Ephx4-flox Mouse

EPHX4, a member of the epoxide hydrolase family, though its exact enzymatic function related to epoxide regulation is yet to be fully elucidated, seems to be involved in multiple biological processes. It may play a role in lipid metabolism as it was found localized on the surface of lipid droplets in sebocytes, and its depletion increased lipid droplet size and sebaceous lipogenesis [3]. It has also been implicated in several disease-related pathways, especially in cancer [1,2,4].

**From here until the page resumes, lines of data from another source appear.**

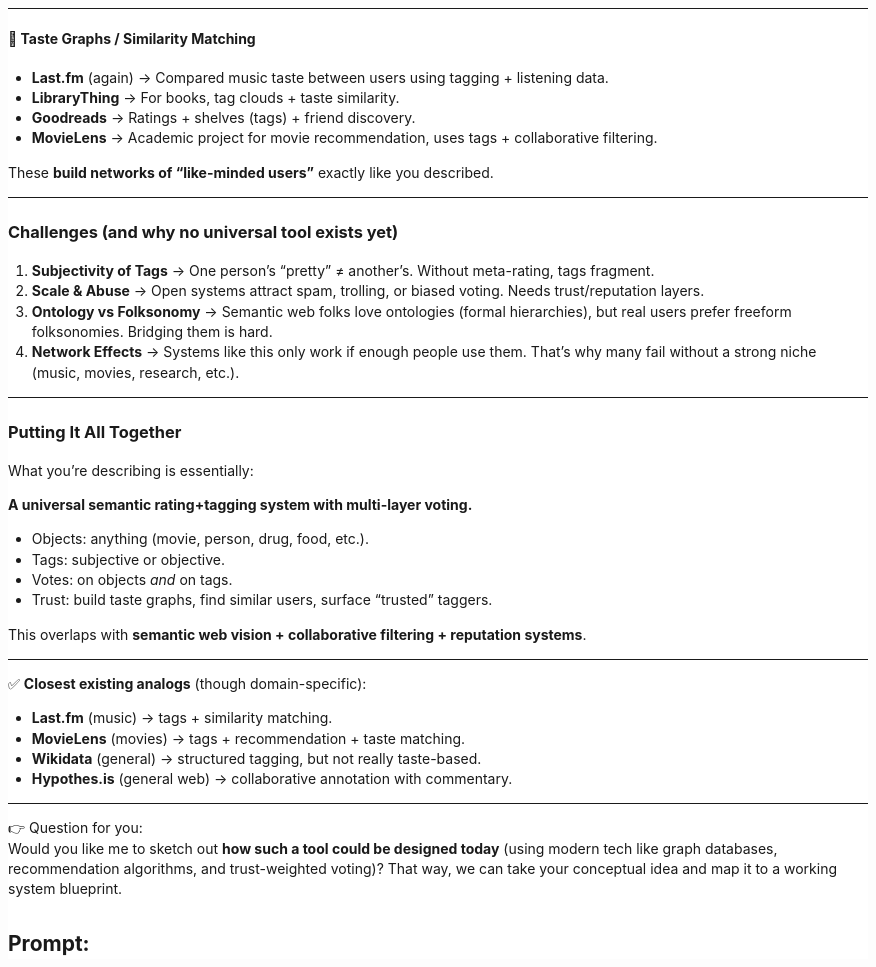 ------------------------------------------------------------------------

#### 🔹 **Taste Graphs / Similarity Matching**

- **Last.fm** (again) → Compared music taste between users using tagging + listening data.
- **LibraryThing** → For books, tag clouds + taste similarity.
- **Goodreads** → Ratings + shelves (tags) + friend discovery.
- **MovieLens** → Academic project for movie recommendation, uses tags + collaborative filtering.

These **build networks of “like-minded users”** exactly like you described.

------------------------------------------------------------------------

### Challenges (and why no universal tool exists yet)

1.  **Subjectivity of Tags** → One person’s “pretty” ≠ another’s. Without meta-rating, tags fragment.
2.  **Scale & Abuse** → Open systems attract spam, trolling, or biased voting. Needs trust/reputation layers.
3.  **Ontology vs Folksonomy** → Semantic web folks love ontologies (formal hierarchies), but real users prefer freeform folksonomies. Bridging them is hard.
4.  **Network Effects** → Systems like this only work if enough people use them. That’s why many fail without a strong niche (music, movies, research, etc.).

------------------------------------------------------------------------

### Putting It All Together

What you’re describing is essentially:

**A universal semantic rating+tagging system with multi-layer voting.**

- Objects: anything (movie, person, drug, food, etc.).
- Tags: subjective or objective.
- Votes: on objects *and* on tags.
- Trust: build taste graphs, find similar users, surface “trusted” taggers.

This overlaps with **semantic web vision + collaborative filtering + reputation systems**.

------------------------------------------------------------------------

✅ **Closest existing analogs** (though domain-specific):

- **Last.fm** (music) → tags + similarity matching.
- **MovieLens** (movies) → tags + recommendation + taste matching.
- **Wikidata** (general) → structured tagging, but not really taste-based.
- **Hypothes.is** (general web) → collaborative annotation with commentary.

------------------------------------------------------------------------

👉 Question for you:  
Would you like me to sketch out **how such a tool could be designed today** (using modern tech like graph databases, recommendation algorithms, and trust-weighted voting)? That way, we can take your conceptual idea and map it to a working system blueprint.

## Prompt:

In cancer research, EPHX4 has shown significant associations. In laryngeal squamous cell carcinoma, it is highly expressed, associated with poor prognosis, and participates in NK cell-mediated cytotoxicity, while also promoting cancer cell proliferation, colony formation, and invasion [1]. In colorectal cancer, its expression is increased, and it promotes the malignant phenotype of CRC cells. EPHX4 along with other EPHX family members was found to be correlated with some clinicopathologic features and overall survival, and was also positively associated with immune-related genes like CD274, CTLA4, HAVCR2, and TIGIT [2]. In pancreatic adenocarcinoma, EPHX4 is highly expressed, associated with patient sex, clinical stage, and lymph node metastasis, and high expression predicts poor survival. Functional experiments showed its tumor-promoting effects [4].

In conclusion, EPHX4 is involved in lipid metabolism and has tumor-promoting roles in multiple cancers such as laryngeal, colorectal, and pancreatic cancers. These findings from various studies contribute to understanding its biological functions and its potential as a therapeutic target in cancer treatment.